On to something less stressful. I went to Estância de Baixo on Saturday, where my coworker Shon lives with his girlfriend, Elisabeth, who is a math teacher at Nadia's high school. They are great people, easily my favorite couple here on Boa Vista. Beti cooked up some cachupa (Cape Verde's national dish, if I've never mentioned it: beans, corn, sausage, onion, pork etc all in a big stew-ish thing) and fish, and we had lunch with another guy, confusingly also named Shon. The food was really good, and they busted out with an unbelievable amount of wine. My Creole gets much better when I've been drinking, so the conversation flowed in equal proportion to the alcohol. There was a big barbeque going on right across the street, where they were cooking up a (wait for it) donkey. This is not a lie. I don't know why this is even remotely appealing, but apparently this donkey needed to die and they ate it. Yummy. In much the same way rotten cabbage and sweaty socks are yummy. I wasn't offered, so I didn't try it, but I suppose I'd give it a shot. Anyway. The whole day was great, and I was reminded how different the rest of Cape Verde is than Sal Rei.
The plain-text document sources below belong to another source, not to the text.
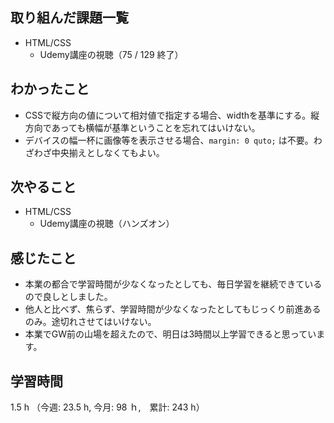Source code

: ## 取り組んだ課題一覧
- HTML/CSS
  - Udemy講座の視聴（75 / 129 終了）
## わかったこと
- CSSで縦方向の値について相対値で指定する場合、widthを基準にする。縦方向であっても横幅が基準ということを忘れてはいけない。
- デバイスの幅一杯に画像等を表示させる場合、`margin: 0 quto;` は不要。わざわざ中央揃えとしなくてもよい。
## 次やること
- HTML/CSS
  - Udemy講座の視聴（ハンズオン）
## 感じたこと
- 本業の都合で学習時間が少なくなったとしても、毎日学習を継続できているので良しとしました。
- 他人と比べず、焦らず、学習時間が少なくなったとしてもじっくり前進あるのみ。途切れさせてはいけない。
- 本業でGW前の山場を超えたので、明日は3時間以上学習できると思っています。
## 学習時間
1.5 h （今週: 23.5 h, 今月: 98 ｈ,　累計: 243 h）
This town feels more like the world I'm used to: people are nice enough, friendly and easy to talk to, but nobody goes out of their way to hang out with you or befriend you. It's only in places like Estância and João Galego where just showing up in town is reason enough for everyone to learn your name and be your new best friend. There are only 2-300 people in Estância, making it a tenth the size of Vila, so it makes sense. In any event, every friendly gesture in Cape Verde comes with a friendly beer, ponche, grogue, or wine, so by the time I found myself a ride home at about 9 ish, I was pretty far gone. I ended up spending Sunday entirely indoors, partly due to recovery and partly due to a lack of wind. No wind, no surfing.

Ok, no more typing for me. I stupidly cut my finger last night trying to make my fan stop making sqeaky noises. There was much blood and discomfort.